New malaria vaccine generates robust immune response

New York, Feb 28 (IANS) A new malaria vaccine has been found to generate robust immune response although it could not altogether prevent infection, according to a first of its kind in-human study.

The vaccine was designed to prevent malaria caused by Plasmodium vivax.

P. vivax malaria is challenging to control because it can be dormant, causing no symptoms, and then become active causing symptomatic malaria weeks to months after initial infection.

A vaccine to prevent infection and disease caused by P. vivax is critical to reduce sickness and mortality from vivax malaria.

"This study represents the first vaccine study to test the effectiveness of a P. vivax vaccine candidate in humans using controlled human malaria infection," said the study's lead investigator Jason Bennett from Walter Reed Army Institute of Research in the US.

The study's results were published in the journal PLOS Neglected Tropical Diseases.

The vaccine candidate developed by WRAIR was tested jointly with GlaxoSmithKline (GSK), a British pharmaceutical company.

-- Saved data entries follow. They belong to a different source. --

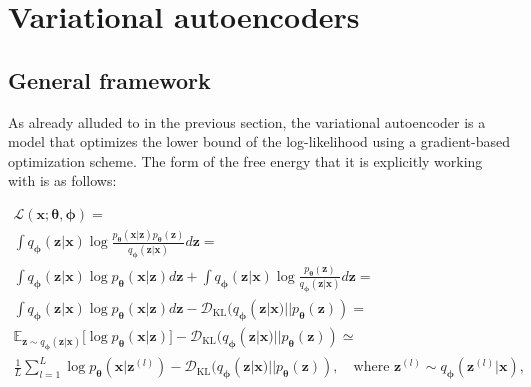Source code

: \documentclass{report}
\begin{document}
\section{Variational autoencoders}

\subsection{General framework}

As already alluded to in the previous section, the variational autoencoder is a model that optimizes the lower bound of the log-likelihood using a gradient-based optimization scheme. The form of the free energy that it is explicitly working with is as follows:

\begin{equation}
\begin{gathered}
\mathcal{L}(\boldsymbol{x}; \boldsymbol{\theta}, \boldsymbol{\phi}) = \\
\int q_{\boldsymbol{\phi}}(\boldsymbol{z}|\boldsymbol{x}) \log \frac{p_{\boldsymbol{\theta}}(\boldsymbol{x} | \boldsymbol{z}) p_{\boldsymbol{\theta}}(\boldsymbol{z})}{q_{\boldsymbol{\phi}}(\boldsymbol{z}|\boldsymbol{x})} d \boldsymbol{z} = \\ 
\int q_{\boldsymbol{\phi}}(\boldsymbol{z}|\boldsymbol{x}) \log p_{\boldsymbol{\theta}}(\boldsymbol{x} | \boldsymbol{z}) d \boldsymbol{z} + \int q_{\boldsymbol{\phi}}(\boldsymbol{z}|\boldsymbol{x}) \log \frac{p_{\boldsymbol{\theta}}(\boldsymbol{z})}{q_{\boldsymbol{\phi}}(\boldsymbol{z}|\boldsymbol{x})} d \boldsymbol{z}  = \\
\int q_{\boldsymbol{\phi}}(\boldsymbol{z}|\boldsymbol{x}) \log p_{\boldsymbol{\theta}}(\boldsymbol{x} | \boldsymbol{z}) d \boldsymbol{z} - \mathcal{D}_\text{KL}(q_{\boldsymbol{\phi}}(\boldsymbol{z}|\boldsymbol{x}) || p_{\boldsymbol{\theta}}(\boldsymbol{z})) = \\
\mathbb{E}_{\boldsymbol{z} \sim q_{\boldsymbol{\phi}}(\boldsymbol{z}|\boldsymbol{x})} \big[ \log p_{\boldsymbol{\theta}} (\boldsymbol{x} | \boldsymbol{z}) \big] - \mathcal{D}_\text{KL}(q_{\boldsymbol{\phi}}(\boldsymbol{z}|\boldsymbol{x}) || p_{\boldsymbol{\theta}}(\boldsymbol{z})) \simeq \\
\frac{1}{L} \sum_{l=1}^L \log p_{\boldsymbol{\theta}} (\boldsymbol{x} | \boldsymbol{z}^{(l)}) - \mathcal{D}_\text{KL}(q_{\boldsymbol{\phi}}(\boldsymbol{z}|\boldsymbol{x}) || p_{\boldsymbol{\theta}}(\boldsymbol{z})), \quad \text{where } \boldsymbol{z}^{(l)} \sim q_{\boldsymbol{\phi}}(\boldsymbol{z}^{(l)} | \boldsymbol{x}),
\end{gathered}
\label{eq:vae-lb}
\end{equation}
\end{document}
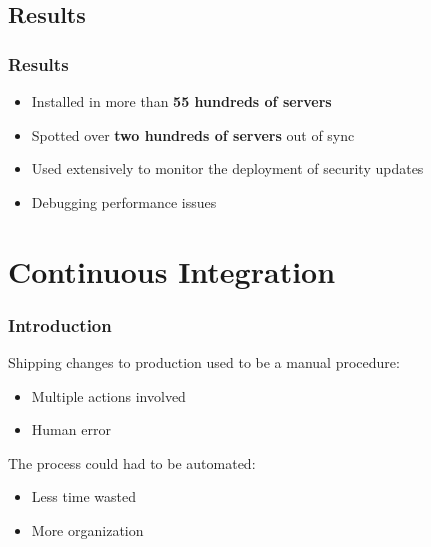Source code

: \documentclass[aspectratio=169]{beamer}
\begin{document}
\subsection{Results}
\begin{frame}
    \frametitle{Results}
    \begin{itemize}
        \item Installed in more than \textbf{55 hundreds of servers}
        \item Spotted over \textbf{two hundreds of servers} out of sync
        \item Used extensively to monitor the deployment of security updates
        \item Debugging performance issues
    \end{itemize}
\end{frame}

\section{Continuous Integration}

\begin{frame}
    \frametitle{Introduction}
    Shipping changes to production used to be a manual procedure:
    \begin{itemize}
        \item Multiple actions involved
        \item Human error
    \end{itemize}

    The process could had to be automated:
    \begin{itemize}
        \item Less time wasted
        \item More organization
    \end{itemize}
\end{frame}

\end{document}
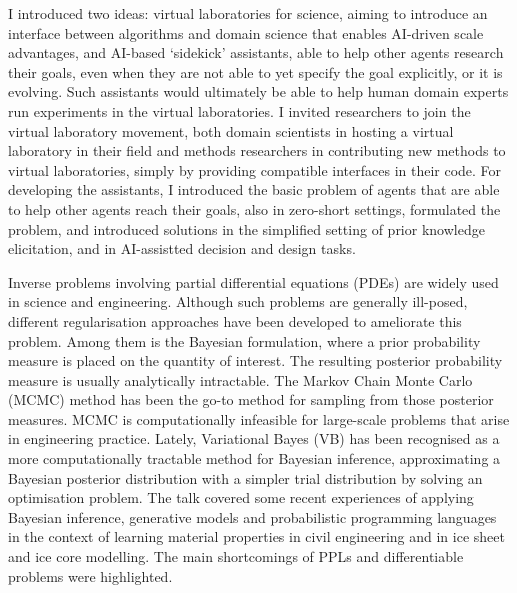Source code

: \documentclass[a4paper,UKenglish]{dagrep-v2021}
\begin{document}
I introduced two ideas: virtual laboratories for science, aiming to introduce an interface between algorithms and domain science that enables AI-driven scale advantages, and AI-based ‘sidekick’ assistants, able to help other agents research their goals, even when they are not able to yet specify the goal explicitly, or it is evolving. Such assistants would ultimately be able to help human domain experts run experiments in the virtual laboratories. I invited researchers to join the virtual laboratory movement, both domain scientists in hosting a virtual laboratory in their field and methods researchers in contributing new methods to virtual laboratories, simply by providing compatible interfaces in their code. For developing the assistants, I introduced the basic problem of agents that are able to help other agents reach their goals, also in zero-short settings, formulated the problem, and introduced solutions in the simplified setting of prior knowledge elicitation, and in AI-assistted decision and design tasks.

\license

Inverse problems involving partial differential equations (PDEs) are widely used in science and engineering. Although such problems are generally ill-posed, different regularisation approaches have been developed to ameliorate this problem. Among them is the Bayesian formulation, where a prior probability measure is placed on the quantity of interest. The resulting posterior probability measure is usually analytically intractable. The Markov Chain Monte Carlo (MCMC) method has been the go-to method for sampling from those posterior measures. MCMC is computationally infeasible for large-scale problems that arise in engineering practice. Lately, Variational Bayes (VB) has been recognised as a more computationally tractable method for Bayesian inference, approximating a Bayesian posterior distribution with a simpler trial distribution by solving an optimisation problem. The talk covered some recent experiences of applying Bayesian inference, generative models and probabilistic programming languages in the context of learning material properties in civil engineering and in ice sheet and ice core modelling. The main shortcomings of PPLs and differentiable problems were highlighted.

\license
\end{document}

Malaria is only transmitted through the bite of a female mosquito. Immunised volunteers took part in WRAIR's well-established controlled human malaria infection (CHMI) model where they were bitten by malaria-infected mosquitoes.

The efficacy of the vaccine candidate was then determined based on whether or not volunteers developed malaria by looking at blood smears or if it took longer for malaria parasites to appear in the blood.

The vaccine candidate was well tolerated in all volunteers and generated robust immune responses.

While the vaccine candidate did not prevent malaria infection, it did significantly delay parasitemia in 59 percent of vaccinated participants, the findings showed.

"Findings from the analysis of the immune response of vaccinated subjects have given us clues to improve vaccine candidates and studies are now underway at WRAIR to develop next generation vivax vaccines," Robert Paris, director of the US Military Malaria Research Program at WRAIR, said.